A closer look at the wines from Saturday’s Italian lunch.
My first two Piedmont wines were a 2014 Elio Altare Barolo and a 2012 Fiorenzo Nada Barbaresco Manzola. Both were oxidised and needed to be replaced. Not a great start to my Piedmont journey. I am yet to try the Elio Altare, but opening and sharing the Fiorenzo Nada on Saturday was a successful experience.
Since that bad Piedmont start, I have had nothing but success. While Nebbiolo dominates the collection, both Barbera and Fresia from the region are impressive. After Burgundy, which does not suit my budget, Nebbiolo of Piedmont is my favourite style. It has similarities with Burgundy, but I find it entirely different. Less fruit-driven, more acidic and savory. There is an elegance they both share, for me, they are very different wines styles.
The concept of single-vineyard wines is taking hold in Piedmont. Like the Crus of Burgundy, the expression of a single microclimate gives the drinker an opportunity to experience genuine wine terroir. Many Piedmont producers have taken this path, and I am glad for it. Trying wines from the same vintage, by the same winemaker from different vineyards is a unique experience.

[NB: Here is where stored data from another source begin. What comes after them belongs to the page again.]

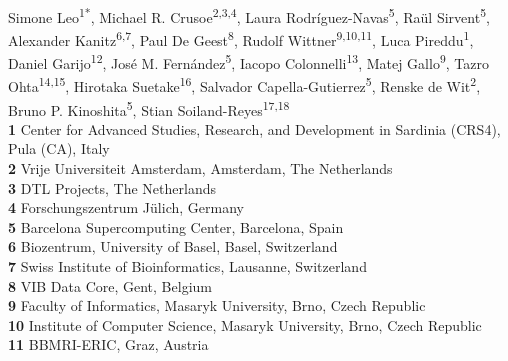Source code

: \documentclass[10pt,letterpaper]{article}
\begin{document}
\vspace*{0.2in}

\begin{flushleft}
{\Large
\textbf{} %
}
\newline
\\

Simone Leo\textsuperscript{1*},
Michael R. Crusoe\textsuperscript{2,3,4},
Laura Rodríguez-Navas\textsuperscript{5}, 
Raül Sirvent\textsuperscript{5}, 
Alexander Kanitz\textsuperscript{6,7}, 
Paul De Geest\textsuperscript{8}, 
Rudolf Wittner\textsuperscript{9,10,11}, 
Luca Pireddu\textsuperscript{1}, 
Daniel Garijo\textsuperscript{12}, 
José M. Fernández\textsuperscript{5}, 
Iacopo Colonnelli\textsuperscript{13}, 
Matej Gallo\textsuperscript{9}, 
Tazro Ohta\textsuperscript{14,15}, 
Hirotaka Suetake\textsuperscript{16}, 
Salvador Capella-Gutierrez\textsuperscript{5}, 
Renske de Wit\textsuperscript{2}, 
Bruno P. Kinoshita\textsuperscript{5}, 
Stian Soiland-Reyes\textsuperscript{17,18}
\\
\bigskip
\textbf{1} Center for Advanced Studies, Research, and Development in Sardinia (CRS4), Pula (CA), Italy
\\
\textbf{2} Vrije Universiteit Amsterdam, Amsterdam, The Netherlands
\\
\textbf{3} DTL Projects, The Netherlands
\\
\textbf{4} Forschungszentrum Jülich, Germany
\\
\textbf{5} Barcelona Supercomputing Center, Barcelona, Spain
\\
\textbf{6} Biozentrum, University of Basel, Basel, Switzerland
\\
\textbf{7} Swiss Institute of Bioinformatics, Lausanne, Switzerland
\\
\textbf{8} VIB Data Core, Gent, Belgium
\\
\textbf{9} Faculty of Informatics, Masaryk University, Brno, Czech Republic
\\
\textbf{10} Institute of Computer Science, Masaryk University, Brno, Czech Republic
\\
\textbf{11} BBMRI-ERIC, Graz, Austria

\end{flushleft}
\end{document}
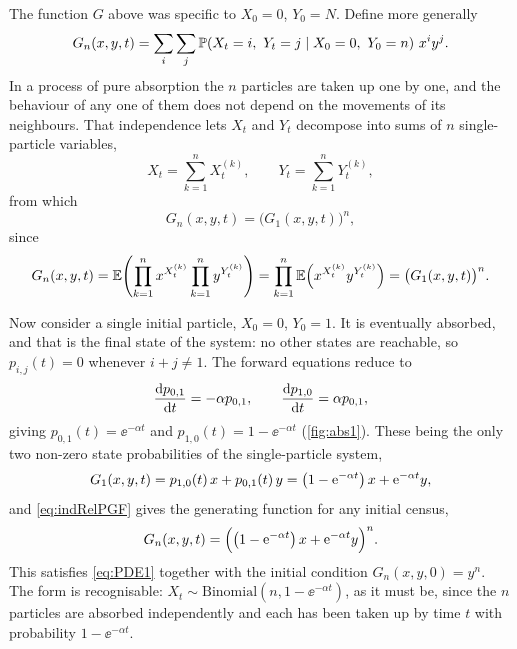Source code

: The function $G$ above was specific to $X_0=0$, $Y_0=N$. Define more generally
\begin{equation*}
G_n(x,y,t) = \sum_i\sum_j\pr{X_t=i,\ Y_t=j \mid X_0=0,\ Y_0=n}\,x^iy^j .
\end{equation*}
In a process of pure absorption the $n$ particles are taken up one by one, and the
behaviour of any one of them does not depend on the movements of its neighbours.
That independence lets $X_t$ and $Y_t$ decompose into sums of $n$ single-particle
variables,
\begin{equation*}
X_t = \sum_{k=1}^{n}X_t^{(k)},
\qquad
Y_t = \sum_{k=1}^{n}Y_t^{(k)},
\end{equation*}
from which
\begin{equation}
\label{eq:indRelPGF}
G_n(x,y,t) = \bigl(G_1(x,y,t)\bigr)^n ,
\end{equation}
since
\begin{equation*}
G_n(x,y,t)
= \ex{\prod_{k=1}^{n}x^{X_t^{(k)}}\prod_{k=1}^{n}y^{Y_t^{(k)}}}
= \prod_{k=1}^{n}\ex{x^{X_t^{(k)}}y^{Y_t^{(k)}}}
= \bigl(G_1(x,y,t)\bigr)^n .
\end{equation*}

Now consider a single initial particle, $X_0=0$, $Y_0=1$. It is eventually
absorbed, and that is the final state of the system: no other states are reachable,
so $p_{i,j}(t)=0$ whenever $i+j\neq1$. The forward equations reduce to
\begin{equation*}
\ddt{p_{0,1}} = -\alpha p_{0,1},
\qquad
\ddt{p_{1,0}} = \alpha p_{0,1},
\end{equation*}
giving $p_{0,1}(t) = \ee^{-\alpha t}$ and $p_{1,0}(t) = 1-\ee^{-\alpha t}$
(\cref{fig:abs1}). These being the only two non-zero state probabilities of the
single-particle system,
\begin{equation*}
G_1(x,y,t) = p_{1,0}(t)\,x + p_{0,1}(t)\,y
= \lrb{1-\ee^{-\alpha t}}x + \ee^{-\alpha t}y ,
\end{equation*}
and \cref{eq:indRelPGF} gives the generating function for any initial census,
\begin{equation}
\label{eq:Gabsonly}
G_n(x,y,t) = \Bigl(\lrb{1-\ee^{-\alpha t}}x + \ee^{-\alpha t}y\Bigr)^n .
\end{equation}
This satisfies \cref{eq:PDE1} together with the initial condition
$G_n(x,y,0)=y^n$. The form is recognisable: $X_t\sim\text{Binomial}(n,1-\ee^{-\alpha t})$,
as it must be, since the $n$ particles are absorbed independently and each has been
taken up by time $t$ with probability $1-\ee^{-\alpha t}$.

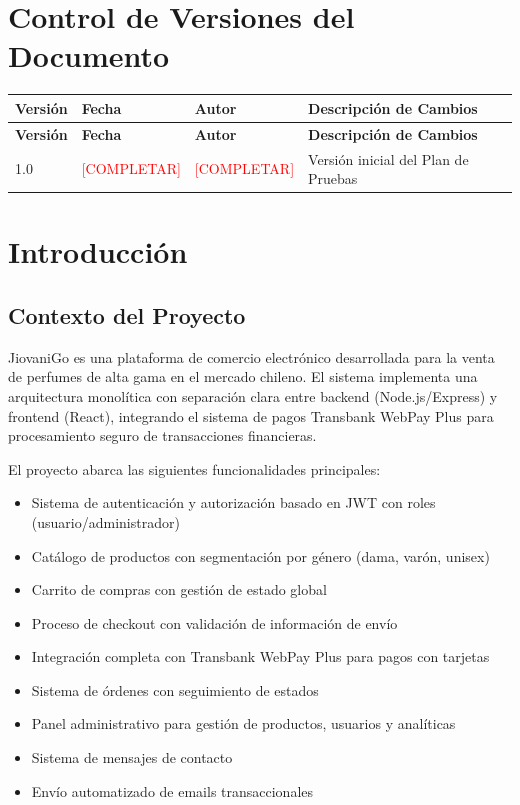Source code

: \documentclass[12pt,a4paper]{article}
\begin{document}
\newpage
\tableofcontents
\newpage

\section{Control de Versiones del Documento}

\begin{longtable}{|p{2cm}|p{3cm}|p{4cm}|p{5cm}|}
\hline
\textbf{Versión} & \textbf{Fecha} & \textbf{Autor} & \textbf{Descripción de Cambios} \\
\hline
\endfirsthead
\hline
\textbf{Versión} & \textbf{Fecha} & \textbf{Autor} & \textbf{Descripción de Cambios} \\
\hline
\endhead
1.0 & \textcolor{red}{[COMPLETAR]} & \textcolor{red}{[COMPLETAR]} & Versión inicial del Plan de Pruebas \\
\hline
\end{longtable}

\section{Introducción}

\subsection{Contexto del Proyecto}

JiovaniGo es una plataforma de comercio electrónico desarrollada para la venta de perfumes de alta gama en el mercado chileno. El sistema implementa una arquitectura monolítica con separación clara entre backend (Node.js/Express) y frontend (React), integrando el sistema de pagos Transbank WebPay Plus para procesamiento seguro de transacciones financieras.

El proyecto abarca las siguientes funcionalidades principales:
\begin{itemize}
    \item Sistema de autenticación y autorización basado en JWT con roles (usuario/administrador)
    \item Catálogo de productos con segmentación por género (dama, varón, unisex)
    \item Carrito de compras con gestión de estado global
    \item Proceso de checkout con validación de información de envío
    \item Integración completa con Transbank WebPay Plus para pagos con tarjetas
    \item Sistema de órdenes con seguimiento de estados
    \item Panel administrativo para gestión de productos, usuarios y analíticas
    \item Sistema de mensajes de contacto
    \item Envío automatizado de emails transaccionales
\end{itemize}
\end{document}

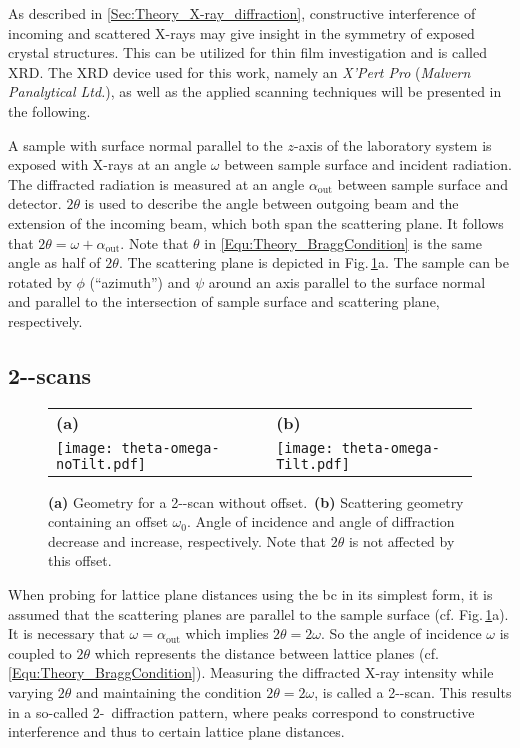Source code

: \label{Sec:Methods_XRD}
As described in \ref{Sec:Theory_X-ray_diffraction}, constructive interference of incoming and scattered X-rays may give insight in the symmetry of exposed crystal structures.
This can be utilized for thin film investigation and is called \gls{XRD}.
The \gls{XRD} device used for this work, namely an \textit{X'Pert Pro} (\textit{Malvern Panalytical Ltd.}), as well as the applied scanning techniques will be presented in the following.

A sample with surface normal parallel to the $z$-axis of the laboratory system is exposed with X-rays at an angle $\omega$ between sample surface and incident radiation.
The diffracted radiation is measured at an angle $\alpha_\mathrm{out}$ between sample surface and detector.
$2\theta$ is used to describe the angle between outgoing beam and the extension of the incoming beam, which both span the scattering plane.
It follows that $2\theta=\omega+\alpha_\mathrm{out}$.
Note that $\theta$ in \eqref{Equ:Theory_BraggCondition} is the same angle as half of $2\theta$.
The scattering plane is depicted in Fig.\,\ref{Fig:Methods_XRD_geometry}a.
The sample can be rotated by $\phi$ (\enquote{azimuth}) and $\psi$ around an axis parallel to the surface normal and parallel to the intersection of sample surface and scattering plane, respectively.

\subsection{2\texttheta-\textomega-scans}
    \label{Sec:Methods_2ThetaOmega}
\begin{figure}
    \centering
    \begin{tabular}{ll}
        \textbf{(a)}&\textbf{(b)}\\
        \texttt{[image: theta-omega-noTilt.pdf]}
        &\texttt{[image: theta-omega-Tilt.pdf]}
    \end{tabular}
    \caption{\textbf{(a)} Geometry for a 2\texttheta-\textomega-scan without offset.\ \textbf{(b)} Scattering geometry containing an offset $\omega_0$. Angle of incidence and angle of diffraction decrease and increase, respectively. Note that $2\theta$ is not affected by this offset.}
    \label{Fig:Methods_XRD_geometry}
\end{figure}
When probing for lattice plane distances using the \gls{bc} in its simplest form, it is assumed that the scattering planes are parallel to the sample surface (cf. Fig.\,\ref{Fig:Methods_XRD_geometry}a).
It is necessary that $\omega=\alpha_\mathrm{out}$ which implies $2\theta=2\omega$.
So the angle of incidence $\omega$ is coupled to $2\theta$ which represents the distance between lattice planes (cf. \eqref{Equ:Theory_BraggCondition}).
Measuring the diffracted X-ray intensity while varying $2\theta$ and maintaining the condition $2\theta=2\omega$, is called a 2\texttheta-\textomega-scan.
This results in a so-called 2\texttheta-\textomega\ diffraction pattern, where peaks correspond to constructive interference and thus to certain lattice plane distances.

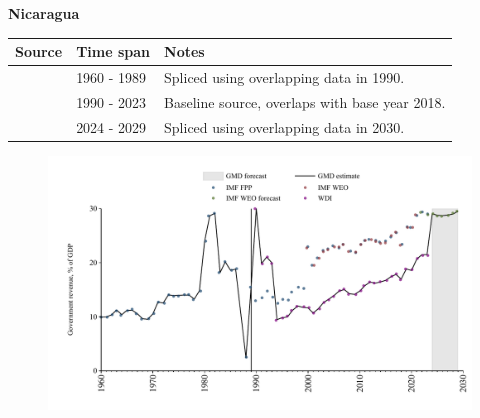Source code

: \documentclass[12pt,a4paper,landscape]{article}
\begin{document}
\begin{adjustbox}{max totalsize={\paperwidth}{\paperheight},center}
\begin{minipage}[t][\textheight][t]{\textwidth}
\vspace*{0.5cm}
{}
\begin{center}
{\Large\bfseries Nicaragua}
\end{center}
\vspace{0.5cm}
\begin{table}[H]
\centering
\small
\begin{tabular}{|l|l|l|}
\hline
\textbf{Source} & \textbf{Time span} & \textbf{Notes} \\
\hline
\rowcolor{white}\cite{IMF_FPP}& 1960 - 1989 &Spliced using overlapping data in 1990.\\
\rowcolor{lightgray}\cite{WDI}& 1990 - 2023 &Baseline source, overlaps with base year 2018.\\
\rowcolor{white}\cite{IMF_WEO_forecast}& 2024 - 2029 &Spliced using overlapping data in 2030.\\
\hline
\end{tabular}
\end{table}
\begin{figure}[H]
\centering
\includegraphics[width=\textwidth,height=0.6\textheight,keepaspectratio]{graphs/NIC_govrev_GDP.pdf}
\end{figure}
\end{minipage}
\end{adjustbox}
\end{document}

This from the Manzola vineyard. As my experience with Barolo and Barbaresco develops, I hope one day to be able to identify these individual parcels of land in the same way I might a Premier or Gran Cru of Burgundy.
100% Nebbiolo.
Medium garnet. Classic Barbaresco nose, with a pronounced chocolate milk note. Although it took some time to open entirely. Strawberry fruit supported by roses and other florals. An entirely elegant and feminine nose, yet complex and revealing more as the day went on. On the palate, medium plus acid that initially seemed out of balance with the delicate fruit, but eventually settled. More strawberries on the palate, a lingering length. About as Barbaresco as it gets. Very good wine.